The leaders of the central clans, children of fighters for independence, are clever, ruthless people. They have a trade in Jade, which grants greater physical power to its owners – superhuman speed, strength, acuity. They’re ready to do anything to protect this trade from outsiders, and from each other. The thematic blend is one of gangster flicks and kung-fu movies, where the hard-souled line of “Just business” meet the operatic acrobatics of combat as-art. Which is to say, that the leaders of these clans, these owners of socio-economic respectability, are deadly. Fast-paced, hard-souled killers, skating on the edges of respectability. This isn’t a generation willing to settle down into rich respectability, but one determined to flex its economic muscle along with the physical, in the name of family destiny.
If the idea of gangster families running an island for profit, and defending their privileges with supernatural martial arts sings out to you, then this is probably the right book.
That the action is backed by some strong and nuanced character work is certainly not incidental. We follow one of the two ruling clans of the nascent nation, watching the conflicts between those who created independence, those who have to live in it, and those who have to live with them. It’s a family drama, in some ways, filled with past slights and future hopes.
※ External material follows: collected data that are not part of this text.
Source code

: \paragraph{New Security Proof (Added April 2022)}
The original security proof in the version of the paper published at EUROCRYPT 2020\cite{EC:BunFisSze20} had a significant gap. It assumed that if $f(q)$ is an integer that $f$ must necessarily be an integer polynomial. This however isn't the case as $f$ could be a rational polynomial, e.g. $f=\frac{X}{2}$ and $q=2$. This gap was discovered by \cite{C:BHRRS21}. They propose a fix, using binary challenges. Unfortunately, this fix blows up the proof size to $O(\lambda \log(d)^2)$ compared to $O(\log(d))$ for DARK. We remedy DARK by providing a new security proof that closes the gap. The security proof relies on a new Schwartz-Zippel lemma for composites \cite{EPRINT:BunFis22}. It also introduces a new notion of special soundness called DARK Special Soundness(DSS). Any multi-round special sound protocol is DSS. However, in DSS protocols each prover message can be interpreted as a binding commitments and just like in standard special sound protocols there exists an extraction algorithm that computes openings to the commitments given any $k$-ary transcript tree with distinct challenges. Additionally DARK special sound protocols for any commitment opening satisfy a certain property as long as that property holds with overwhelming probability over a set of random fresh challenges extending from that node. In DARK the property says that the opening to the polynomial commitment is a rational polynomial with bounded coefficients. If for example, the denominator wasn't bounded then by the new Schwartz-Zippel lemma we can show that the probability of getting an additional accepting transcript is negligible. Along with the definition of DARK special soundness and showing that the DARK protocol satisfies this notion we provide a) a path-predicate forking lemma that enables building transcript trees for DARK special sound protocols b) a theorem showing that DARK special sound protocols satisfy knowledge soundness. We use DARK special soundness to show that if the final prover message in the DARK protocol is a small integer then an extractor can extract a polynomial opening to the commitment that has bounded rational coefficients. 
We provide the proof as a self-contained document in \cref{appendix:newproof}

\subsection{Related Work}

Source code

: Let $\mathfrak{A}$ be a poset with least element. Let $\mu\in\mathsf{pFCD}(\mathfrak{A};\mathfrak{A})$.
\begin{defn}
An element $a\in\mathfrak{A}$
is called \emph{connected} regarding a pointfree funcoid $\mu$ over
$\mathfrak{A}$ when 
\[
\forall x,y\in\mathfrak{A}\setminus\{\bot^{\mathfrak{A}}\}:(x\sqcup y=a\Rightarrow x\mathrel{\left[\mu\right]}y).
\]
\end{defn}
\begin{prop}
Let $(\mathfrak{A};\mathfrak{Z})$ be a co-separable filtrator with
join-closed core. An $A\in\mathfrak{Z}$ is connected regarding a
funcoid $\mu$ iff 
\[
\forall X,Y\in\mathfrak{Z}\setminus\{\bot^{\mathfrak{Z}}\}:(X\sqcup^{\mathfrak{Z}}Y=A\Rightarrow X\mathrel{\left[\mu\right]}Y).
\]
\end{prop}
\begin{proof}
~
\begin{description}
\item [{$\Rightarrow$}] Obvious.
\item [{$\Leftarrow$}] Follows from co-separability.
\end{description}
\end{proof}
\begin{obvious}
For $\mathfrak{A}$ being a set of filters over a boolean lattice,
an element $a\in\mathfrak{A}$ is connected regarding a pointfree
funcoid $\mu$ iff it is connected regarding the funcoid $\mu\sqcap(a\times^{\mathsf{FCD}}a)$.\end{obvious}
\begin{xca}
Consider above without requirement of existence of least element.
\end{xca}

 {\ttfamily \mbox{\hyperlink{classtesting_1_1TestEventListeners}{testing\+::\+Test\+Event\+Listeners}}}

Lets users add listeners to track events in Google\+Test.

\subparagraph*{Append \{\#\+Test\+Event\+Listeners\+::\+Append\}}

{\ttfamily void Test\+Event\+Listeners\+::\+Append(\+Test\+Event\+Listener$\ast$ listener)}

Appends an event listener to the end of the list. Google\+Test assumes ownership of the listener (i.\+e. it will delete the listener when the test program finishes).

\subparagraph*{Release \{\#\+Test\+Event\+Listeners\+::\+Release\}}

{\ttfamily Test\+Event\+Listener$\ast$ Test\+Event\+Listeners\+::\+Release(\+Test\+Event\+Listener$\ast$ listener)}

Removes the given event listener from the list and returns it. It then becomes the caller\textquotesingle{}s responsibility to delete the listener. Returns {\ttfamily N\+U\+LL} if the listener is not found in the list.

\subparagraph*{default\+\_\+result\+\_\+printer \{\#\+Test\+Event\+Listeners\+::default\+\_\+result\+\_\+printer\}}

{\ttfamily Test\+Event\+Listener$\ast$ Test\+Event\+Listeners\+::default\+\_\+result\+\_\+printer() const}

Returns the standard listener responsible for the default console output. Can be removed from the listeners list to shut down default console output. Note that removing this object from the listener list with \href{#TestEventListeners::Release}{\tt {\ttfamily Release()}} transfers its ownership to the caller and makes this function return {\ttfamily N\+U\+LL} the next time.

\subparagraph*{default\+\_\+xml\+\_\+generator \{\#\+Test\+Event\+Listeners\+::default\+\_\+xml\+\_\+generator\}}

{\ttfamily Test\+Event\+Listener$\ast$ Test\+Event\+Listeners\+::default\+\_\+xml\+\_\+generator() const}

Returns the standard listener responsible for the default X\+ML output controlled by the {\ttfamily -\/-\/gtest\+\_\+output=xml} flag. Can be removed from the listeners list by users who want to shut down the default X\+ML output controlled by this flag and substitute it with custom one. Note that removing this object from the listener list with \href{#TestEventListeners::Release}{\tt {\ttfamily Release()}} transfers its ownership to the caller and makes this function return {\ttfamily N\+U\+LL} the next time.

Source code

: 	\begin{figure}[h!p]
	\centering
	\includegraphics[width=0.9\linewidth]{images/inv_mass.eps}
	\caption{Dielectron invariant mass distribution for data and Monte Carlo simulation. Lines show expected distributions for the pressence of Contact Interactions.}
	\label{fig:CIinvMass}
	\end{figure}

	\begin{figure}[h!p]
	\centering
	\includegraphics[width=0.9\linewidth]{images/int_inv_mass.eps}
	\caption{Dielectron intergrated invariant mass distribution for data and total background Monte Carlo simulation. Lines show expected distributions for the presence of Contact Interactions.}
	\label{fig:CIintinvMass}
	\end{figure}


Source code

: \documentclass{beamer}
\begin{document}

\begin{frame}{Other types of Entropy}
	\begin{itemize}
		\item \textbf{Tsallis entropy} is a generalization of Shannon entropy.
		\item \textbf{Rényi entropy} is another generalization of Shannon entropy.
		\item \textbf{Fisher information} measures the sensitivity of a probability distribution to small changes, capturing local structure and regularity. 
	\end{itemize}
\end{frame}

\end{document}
Still, the people with whom we spent our time are, between being terrifying exemplars of superhuman strength and agility, no less human than the rest of us. The youngest of the family has returned from a sojourn abroad, somewhat chastited and perhaps even more unrepentant, determined to cut her own path away from the family business. The middle child is fast, impulsive, unforgiving, a trained killer in the service of the family, with a ready smile and a hard loyalty for those he follows, and those he leads. Their elder brother is cool, collected and troubled, living up to the example of a father gently shuffled out of the way, working forever to live up to the image of a national hero.
The interaction between family members, and their followers, is masterful. It shows off the bonds of loyalty and obligation, and doesn’t flinch awy from troubled waters. This is a family. It’s complicated, damaged, full of anger and unrealised ambition alongside the love – but one with a warmth and loyalty at the heart which keep the characters sympathetic and human.
Plot-wise, it’s…well, there’s a lot going on. Territory seizures. Hand to hand fighting. The question of sovereignty and how a nation should be governed (and by whom). There’s old grudges to be settled, heroism, and new feuds being started. Jealousy and rage are here in spades, alongside faith, trust and humanity. It’s a complex stew of characters with emotional depth and their own motives, mixed in with some kick-ass fight scenes and moments of tension with a razor’s edge.
This is a wonderfully drawn work, bringing a flawed, powerful family to life within an imaginatively detailed world, embracing some hard-hitting, bloodily realised action. It’s a very exciting work – you owe it to yourself to give it a try.